> [WHAT IS EXPECTED] Search the data for the word "任何包含基本算术的" and copy every line where it occurs.

Recorded data
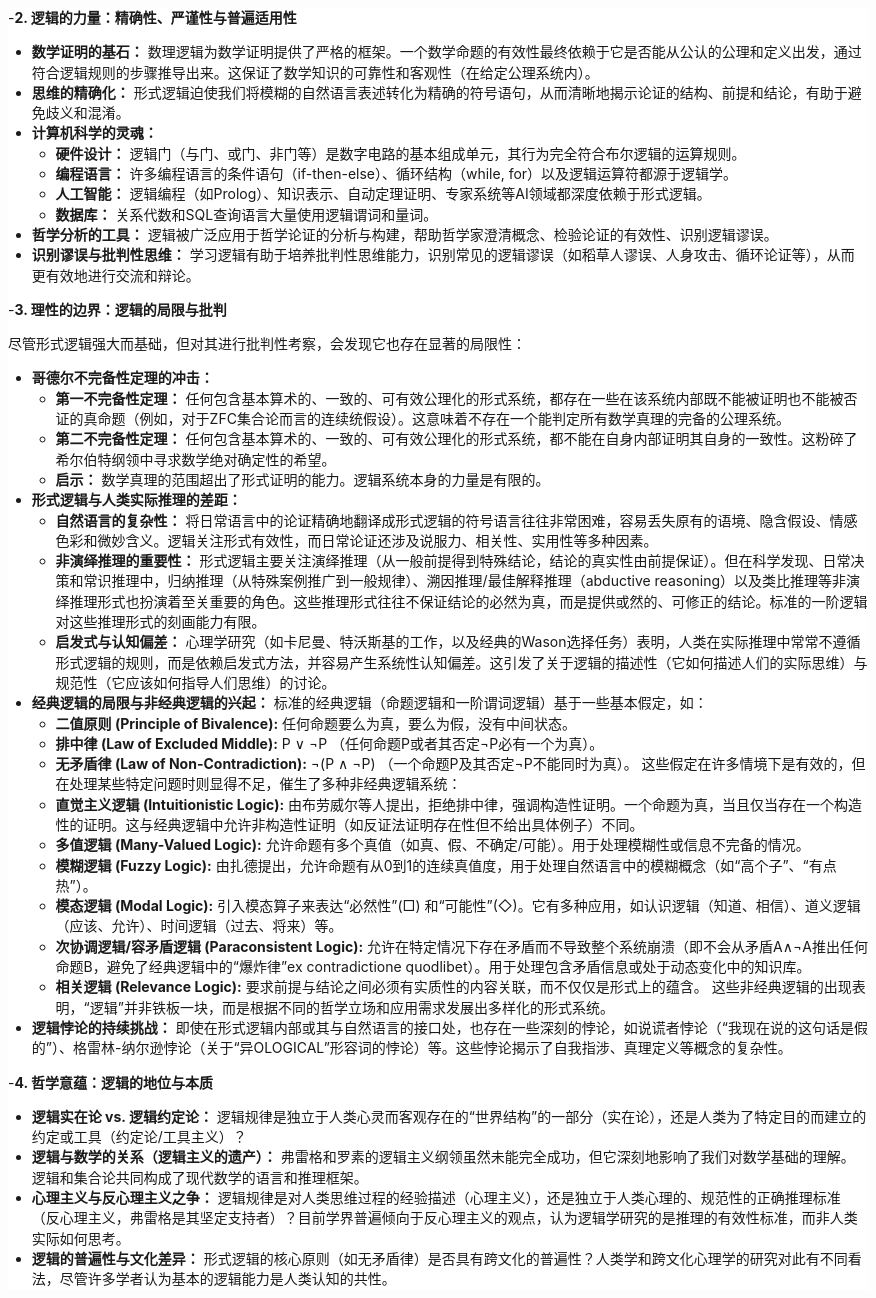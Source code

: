 -**2. 逻辑的力量：精确性、严谨性与普遍适用性**

- **数学证明的基石：** 数理逻辑为数学证明提供了严格的框架。一个数学命题的有效性最终依赖于它是否能从公认的公理和定义出发，通过符合逻辑规则的步骤推导出来。这保证了数学知识的可靠性和客观性（在给定公理系统内）。
- **思维的精确化：** 形式逻辑迫使我们将模糊的自然语言表述转化为精确的符号语句，从而清晰地揭示论证的结构、前提和结论，有助于避免歧义和混淆。
- **计算机科学的灵魂：**
  - **硬件设计：** 逻辑门（与门、或门、非门等）是数字电路的基本组成单元，其行为完全符合布尔逻辑的运算规则。
  - **编程语言：** 许多编程语言的条件语句（if-then-else）、循环结构（while, for）以及逻辑运算符都源于逻辑学。
  - **人工智能：** 逻辑编程（如Prolog）、知识表示、自动定理证明、专家系统等AI领域都深度依赖于形式逻辑。
  - **数据库：** 关系代数和SQL查询语言大量使用逻辑谓词和量词。
- **哲学分析的工具：** 逻辑被广泛应用于哲学论证的分析与构建，帮助哲学家澄清概念、检验论证的有效性、识别逻辑谬误。
- **识别谬误与批判性思维：** 学习逻辑有助于培养批判性思维能力，识别常见的逻辑谬误（如稻草人谬误、人身攻击、循环论证等），从而更有效地进行交流和辩论。

-**3. 理性的边界：逻辑的局限与批判**

尽管形式逻辑强大而基础，但对其进行批判性考察，会发现它也存在显著的局限性：

- **哥德尔不完备性定理的冲击：**
  - **第一不完备性定理：** 任何包含基本算术的、一致的、可有效公理化的形式系统，都存在一些在该系统内部既不能被证明也不能被否证的真命题（例如，对于ZFC集合论而言的连续统假设）。这意味着不存在一个能判定所有数学真理的完备的公理系统。
  - **第二不完备性定理：** 任何包含基本算术的、一致的、可有效公理化的形式系统，都不能在自身内部证明其自身的一致性。这粉碎了希尔伯特纲领中寻求数学绝对确定性的希望。
  - **启示：** 数学真理的范围超出了形式证明的能力。逻辑系统本身的力量是有限的。
- **形式逻辑与人类实际推理的差距：**
  - **自然语言的复杂性：** 将日常语言中的论证精确地翻译成形式逻辑的符号语言往往非常困难，容易丢失原有的语境、隐含假设、情感色彩和微妙含义。逻辑关注形式有效性，而日常论证还涉及说服力、相关性、实用性等多种因素。
  - **非演绎推理的重要性：** 形式逻辑主要关注演绎推理（从一般前提得到特殊结论，结论的真实性由前提保证）。但在科学发现、日常决策和常识推理中，归纳推理（从特殊案例推广到一般规律）、溯因推理/最佳解释推理（abductive reasoning）以及类比推理等非演绎推理形式也扮演着至关重要的角色。这些推理形式往往不保证结论的必然为真，而是提供或然的、可修正的结论。标准的一阶逻辑对这些推理形式的刻画能力有限。
  - **启发式与认知偏差：** 心理学研究（如卡尼曼、特沃斯基的工作，以及经典的Wason选择任务）表明，人类在实际推理中常常不遵循形式逻辑的规则，而是依赖启发式方法，并容易产生系统性认知偏差。这引发了关于逻辑的描述性（它如何描述人们的实际思维）与规范性（它应该如何指导人们思维）的讨论。
- **经典逻辑的局限与非经典逻辑的兴起：** 标准的经典逻辑（命题逻辑和一阶谓词逻辑）基于一些基本假定，如：
  - **二值原则 (Principle of Bivalence):** 任何命题要么为真，要么为假，没有中间状态。
  - **排中律 (Law of Excluded Middle):** P ∨ ¬P （任何命题P或者其否定¬P必有一个为真）。
  - **无矛盾律 (Law of Non-Contradiction):** ¬(P ∧ ¬P) （一个命题P及其否定¬P不能同时为真）。
    这些假定在许多情境下是有效的，但在处理某些特定问题时则显得不足，催生了多种非经典逻辑系统：
  - **直觉主义逻辑 (Intuitionistic Logic):** 由布劳威尔等人提出，拒绝排中律，强调构造性证明。一个命题为真，当且仅当存在一个构造性的证明。这与经典逻辑中允许非构造性证明（如反证法证明存在性但不给出具体例子）不同。
  - **多值逻辑 (Many-Valued Logic):** 允许命题有多个真值（如真、假、不确定/可能）。用于处理模糊性或信息不完备的情况。
  - **模糊逻辑 (Fuzzy Logic):** 由扎德提出，允许命题有从0到1的连续真值度，用于处理自然语言中的模糊概念（如“高个子”、“有点热”）。
  - **模态逻辑 (Modal Logic):** 引入模态算子来表达“必然性”(□) 和“可能性”(◇)。它有多种应用，如认识逻辑（知道、相信）、道义逻辑（应该、允许）、时间逻辑（过去、将来）等。
  - **次协调逻辑/容矛盾逻辑 (Paraconsistent Logic):** 允许在特定情况下存在矛盾而不导致整个系统崩溃（即不会从矛盾A∧¬A推出任何命题B，避免了经典逻辑中的“爆炸律”ex contradictione quodlibet）。用于处理包含矛盾信息或处于动态变化中的知识库。
  - **相关逻辑 (Relevance Logic):** 要求前提与结论之间必须有实质性的内容关联，而不仅仅是形式上的蕴含。
    这些非经典逻辑的出现表明，“逻辑”并非铁板一块，而是根据不同的哲学立场和应用需求发展出多样化的形式系统。
- **逻辑悖论的持续挑战：** 即使在形式逻辑内部或其与自然语言的接口处，也存在一些深刻的悖论，如说谎者悖论（“我现在说的这句话是假的”）、格雷林-纳尔逊悖论（关于“异OLOGICAL”形容词的悖论）等。这些悖论揭示了自我指涉、真理定义等概念的复杂性。

-**4. 哲学意蕴：逻辑的地位与本质**

- **逻辑实在论 vs. 逻辑约定论：** 逻辑规律是独立于人类心灵而客观存在的“世界结构”的一部分（实在论），还是人类为了特定目的而建立的约定或工具（约定论/工具主义）？
- **逻辑与数学的关系（逻辑主义的遗产）：** 弗雷格和罗素的逻辑主义纲领虽然未能完全成功，但它深刻地影响了我们对数学基础的理解。逻辑和集合论共同构成了现代数学的语言和推理框架。
- **心理主义与反心理主义之争：** 逻辑规律是对人类思维过程的经验描述（心理主义），还是独立于人类心理的、规范性的正确推理标准（反心理主义，弗雷格是其坚定支持者）？目前学界普遍倾向于反心理主义的观点，认为逻辑学研究的是推理的有效性标准，而非人类实际如何思考。
- **逻辑的普遍性与文化差异：** 形式逻辑的核心原则（如无矛盾律）是否具有跨文化的普遍性？人类学和跨文化心理学的研究对此有不同看法，尽管许多学者认为基本的逻辑能力是人类认知的共性。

> [EXPECTED ANSWER]
  - **第一不完备性定理：** 任何包含基本算术的、一致的、可有效公理化的形式系统，都存在一些在该系统内部既不能被证明也不能被否证的真命题（例如，对于ZFC集合论而言的连续统假设）。这意味着不存在一个能判定所有数学真理的完备的公理系统。
  - **第二不完备性定理：** 任何包含基本算术的、一致的、可有效公理化的形式系统，都不能在自身内部证明其自身的一致性。这粉碎了希尔伯特纲领中寻求数学绝对确定性的希望。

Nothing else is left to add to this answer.